- **WHAT YOU ARE ASKED TO DO**:
What number of lines in the entries hold the string "JavaScript"? Answer with it alone.

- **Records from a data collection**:
►

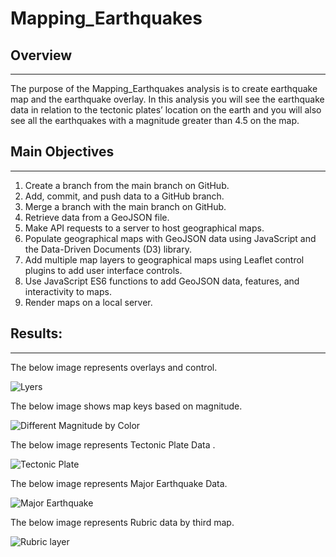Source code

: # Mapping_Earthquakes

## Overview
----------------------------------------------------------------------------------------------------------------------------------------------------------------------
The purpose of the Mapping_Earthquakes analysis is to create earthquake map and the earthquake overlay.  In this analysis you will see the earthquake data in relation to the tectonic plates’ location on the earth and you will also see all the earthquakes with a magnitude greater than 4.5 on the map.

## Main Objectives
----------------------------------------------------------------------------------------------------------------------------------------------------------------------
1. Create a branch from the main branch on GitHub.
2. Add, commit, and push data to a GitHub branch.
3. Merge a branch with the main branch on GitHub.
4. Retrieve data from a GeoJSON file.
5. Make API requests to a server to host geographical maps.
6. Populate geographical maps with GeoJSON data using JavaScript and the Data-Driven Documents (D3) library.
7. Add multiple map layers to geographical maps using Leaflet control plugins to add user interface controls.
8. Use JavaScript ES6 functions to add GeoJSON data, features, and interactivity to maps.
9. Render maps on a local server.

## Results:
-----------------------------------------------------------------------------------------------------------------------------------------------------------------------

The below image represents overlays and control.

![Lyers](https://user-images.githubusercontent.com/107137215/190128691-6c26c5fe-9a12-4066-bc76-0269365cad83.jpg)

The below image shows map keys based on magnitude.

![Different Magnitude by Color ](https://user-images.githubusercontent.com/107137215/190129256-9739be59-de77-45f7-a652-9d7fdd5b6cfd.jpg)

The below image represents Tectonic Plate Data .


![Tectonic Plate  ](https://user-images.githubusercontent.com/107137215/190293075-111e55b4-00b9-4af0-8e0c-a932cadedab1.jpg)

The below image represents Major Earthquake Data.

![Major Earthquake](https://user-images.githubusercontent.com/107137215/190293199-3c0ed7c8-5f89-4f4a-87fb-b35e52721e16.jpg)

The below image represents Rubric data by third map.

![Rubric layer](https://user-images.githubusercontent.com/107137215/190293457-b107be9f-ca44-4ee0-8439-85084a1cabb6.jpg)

◄
►

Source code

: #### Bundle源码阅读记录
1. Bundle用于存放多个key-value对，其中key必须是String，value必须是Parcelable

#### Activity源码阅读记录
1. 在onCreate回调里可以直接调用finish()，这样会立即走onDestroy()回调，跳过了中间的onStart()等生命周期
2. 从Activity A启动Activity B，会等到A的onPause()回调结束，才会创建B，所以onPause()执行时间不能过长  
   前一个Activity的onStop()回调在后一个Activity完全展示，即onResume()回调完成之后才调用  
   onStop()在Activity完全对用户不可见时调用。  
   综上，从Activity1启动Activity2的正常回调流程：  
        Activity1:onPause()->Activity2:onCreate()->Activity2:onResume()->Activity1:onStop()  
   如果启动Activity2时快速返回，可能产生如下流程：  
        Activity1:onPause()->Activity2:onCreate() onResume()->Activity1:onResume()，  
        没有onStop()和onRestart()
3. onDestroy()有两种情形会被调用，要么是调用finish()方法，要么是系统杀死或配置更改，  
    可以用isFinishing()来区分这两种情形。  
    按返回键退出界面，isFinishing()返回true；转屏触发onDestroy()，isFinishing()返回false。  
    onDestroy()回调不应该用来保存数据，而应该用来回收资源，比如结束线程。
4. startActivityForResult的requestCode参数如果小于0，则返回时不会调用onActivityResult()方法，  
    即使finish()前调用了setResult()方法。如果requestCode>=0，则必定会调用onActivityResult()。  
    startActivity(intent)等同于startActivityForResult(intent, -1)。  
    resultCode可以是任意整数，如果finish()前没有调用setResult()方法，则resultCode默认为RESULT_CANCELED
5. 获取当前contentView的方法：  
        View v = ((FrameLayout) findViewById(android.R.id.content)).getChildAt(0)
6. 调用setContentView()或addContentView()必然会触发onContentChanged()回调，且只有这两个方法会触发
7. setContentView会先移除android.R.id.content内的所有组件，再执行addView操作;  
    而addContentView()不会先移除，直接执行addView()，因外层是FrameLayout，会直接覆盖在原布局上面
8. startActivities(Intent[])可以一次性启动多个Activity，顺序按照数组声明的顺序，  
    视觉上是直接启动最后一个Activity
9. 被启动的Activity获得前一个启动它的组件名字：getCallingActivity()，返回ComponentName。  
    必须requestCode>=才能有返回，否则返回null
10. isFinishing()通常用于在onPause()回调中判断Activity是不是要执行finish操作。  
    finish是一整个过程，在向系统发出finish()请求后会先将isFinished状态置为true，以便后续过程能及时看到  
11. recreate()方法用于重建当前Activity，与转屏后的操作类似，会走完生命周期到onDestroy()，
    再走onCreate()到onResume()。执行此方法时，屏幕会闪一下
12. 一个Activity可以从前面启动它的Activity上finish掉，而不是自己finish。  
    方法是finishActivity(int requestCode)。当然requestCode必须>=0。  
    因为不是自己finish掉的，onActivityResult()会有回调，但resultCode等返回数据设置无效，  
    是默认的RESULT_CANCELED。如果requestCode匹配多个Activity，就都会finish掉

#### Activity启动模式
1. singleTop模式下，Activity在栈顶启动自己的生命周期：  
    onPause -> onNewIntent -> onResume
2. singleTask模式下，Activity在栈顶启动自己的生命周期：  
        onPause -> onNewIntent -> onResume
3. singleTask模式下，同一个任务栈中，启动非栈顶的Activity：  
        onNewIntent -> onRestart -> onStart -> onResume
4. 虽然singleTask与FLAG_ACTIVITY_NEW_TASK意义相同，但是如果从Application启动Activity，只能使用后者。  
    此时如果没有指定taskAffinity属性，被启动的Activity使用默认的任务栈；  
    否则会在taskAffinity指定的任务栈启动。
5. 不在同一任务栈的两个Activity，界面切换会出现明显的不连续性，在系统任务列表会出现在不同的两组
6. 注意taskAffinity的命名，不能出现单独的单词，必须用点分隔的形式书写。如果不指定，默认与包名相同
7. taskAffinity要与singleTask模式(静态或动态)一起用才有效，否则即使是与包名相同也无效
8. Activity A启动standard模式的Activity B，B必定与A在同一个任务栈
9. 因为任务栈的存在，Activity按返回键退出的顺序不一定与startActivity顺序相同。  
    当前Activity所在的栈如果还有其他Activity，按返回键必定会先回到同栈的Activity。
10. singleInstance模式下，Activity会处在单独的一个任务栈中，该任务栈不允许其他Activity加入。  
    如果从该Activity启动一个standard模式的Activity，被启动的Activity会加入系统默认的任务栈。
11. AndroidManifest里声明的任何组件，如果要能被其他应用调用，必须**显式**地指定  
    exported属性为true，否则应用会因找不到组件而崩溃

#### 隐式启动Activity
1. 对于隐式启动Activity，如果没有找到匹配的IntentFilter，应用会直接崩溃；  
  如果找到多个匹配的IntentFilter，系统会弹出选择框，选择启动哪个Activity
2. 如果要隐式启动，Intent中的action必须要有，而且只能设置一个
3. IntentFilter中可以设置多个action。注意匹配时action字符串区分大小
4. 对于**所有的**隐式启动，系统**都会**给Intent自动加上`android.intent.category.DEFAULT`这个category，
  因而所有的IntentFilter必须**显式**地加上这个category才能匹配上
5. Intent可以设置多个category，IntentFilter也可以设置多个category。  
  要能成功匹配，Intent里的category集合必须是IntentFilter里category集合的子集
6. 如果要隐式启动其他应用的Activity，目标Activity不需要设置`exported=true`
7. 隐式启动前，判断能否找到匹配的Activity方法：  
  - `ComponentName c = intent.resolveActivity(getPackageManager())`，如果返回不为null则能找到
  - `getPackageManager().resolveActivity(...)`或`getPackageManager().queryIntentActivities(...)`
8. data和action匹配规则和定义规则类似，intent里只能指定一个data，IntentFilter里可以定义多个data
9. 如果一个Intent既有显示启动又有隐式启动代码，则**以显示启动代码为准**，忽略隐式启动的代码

◄
►

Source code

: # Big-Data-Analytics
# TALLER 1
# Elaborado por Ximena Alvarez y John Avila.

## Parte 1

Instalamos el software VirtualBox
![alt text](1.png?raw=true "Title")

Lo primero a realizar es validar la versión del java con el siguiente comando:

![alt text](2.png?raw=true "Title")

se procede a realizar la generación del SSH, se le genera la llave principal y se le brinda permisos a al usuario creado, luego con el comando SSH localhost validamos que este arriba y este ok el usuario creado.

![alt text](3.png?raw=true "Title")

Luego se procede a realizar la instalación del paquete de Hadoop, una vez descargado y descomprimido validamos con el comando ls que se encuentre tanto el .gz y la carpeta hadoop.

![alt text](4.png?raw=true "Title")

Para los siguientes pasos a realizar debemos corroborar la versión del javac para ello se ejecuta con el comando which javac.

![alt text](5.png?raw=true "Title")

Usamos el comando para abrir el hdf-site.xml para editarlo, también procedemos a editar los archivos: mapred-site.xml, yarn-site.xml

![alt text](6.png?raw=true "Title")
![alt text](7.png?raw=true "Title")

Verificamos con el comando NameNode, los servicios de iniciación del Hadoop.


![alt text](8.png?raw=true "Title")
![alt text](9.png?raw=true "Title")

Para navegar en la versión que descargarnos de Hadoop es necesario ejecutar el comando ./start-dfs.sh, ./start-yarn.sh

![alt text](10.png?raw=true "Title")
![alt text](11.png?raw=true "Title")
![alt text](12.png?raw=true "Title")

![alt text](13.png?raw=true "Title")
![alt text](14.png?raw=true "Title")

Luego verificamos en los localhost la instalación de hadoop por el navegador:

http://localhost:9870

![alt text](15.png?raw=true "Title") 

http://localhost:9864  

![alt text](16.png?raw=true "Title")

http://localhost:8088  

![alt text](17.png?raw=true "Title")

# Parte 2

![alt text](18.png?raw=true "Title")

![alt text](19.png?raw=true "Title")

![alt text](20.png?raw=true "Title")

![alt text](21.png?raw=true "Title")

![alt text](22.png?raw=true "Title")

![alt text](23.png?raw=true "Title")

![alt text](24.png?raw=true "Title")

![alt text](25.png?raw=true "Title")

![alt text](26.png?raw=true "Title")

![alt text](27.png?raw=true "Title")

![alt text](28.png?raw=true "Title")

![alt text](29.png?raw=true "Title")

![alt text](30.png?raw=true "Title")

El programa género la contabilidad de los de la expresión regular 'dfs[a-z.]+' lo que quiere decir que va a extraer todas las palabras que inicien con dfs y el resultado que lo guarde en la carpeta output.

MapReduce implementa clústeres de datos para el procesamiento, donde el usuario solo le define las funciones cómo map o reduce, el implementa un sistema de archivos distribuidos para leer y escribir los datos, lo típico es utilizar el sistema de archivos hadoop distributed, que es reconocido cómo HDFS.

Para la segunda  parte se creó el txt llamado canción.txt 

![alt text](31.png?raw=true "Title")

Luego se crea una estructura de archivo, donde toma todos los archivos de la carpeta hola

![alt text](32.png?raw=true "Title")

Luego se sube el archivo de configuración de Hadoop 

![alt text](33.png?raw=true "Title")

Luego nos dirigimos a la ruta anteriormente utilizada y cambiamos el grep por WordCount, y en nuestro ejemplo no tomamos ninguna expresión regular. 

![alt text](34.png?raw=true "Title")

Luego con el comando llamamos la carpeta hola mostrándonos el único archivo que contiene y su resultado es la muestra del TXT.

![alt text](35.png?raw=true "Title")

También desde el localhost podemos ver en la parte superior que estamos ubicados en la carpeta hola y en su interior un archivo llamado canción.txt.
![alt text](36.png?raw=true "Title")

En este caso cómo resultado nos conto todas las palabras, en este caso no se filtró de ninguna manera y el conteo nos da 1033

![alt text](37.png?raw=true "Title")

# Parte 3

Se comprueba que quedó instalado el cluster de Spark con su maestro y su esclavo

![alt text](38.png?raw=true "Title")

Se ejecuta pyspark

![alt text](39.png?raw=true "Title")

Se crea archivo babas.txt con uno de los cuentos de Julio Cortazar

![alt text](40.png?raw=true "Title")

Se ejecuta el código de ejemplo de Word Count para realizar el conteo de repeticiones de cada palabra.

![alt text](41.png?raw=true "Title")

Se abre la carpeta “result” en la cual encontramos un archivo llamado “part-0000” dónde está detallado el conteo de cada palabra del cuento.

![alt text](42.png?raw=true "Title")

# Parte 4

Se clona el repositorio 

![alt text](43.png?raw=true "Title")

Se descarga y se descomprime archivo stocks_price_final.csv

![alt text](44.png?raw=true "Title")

◄

- **SOLVED EXERCISE**:
2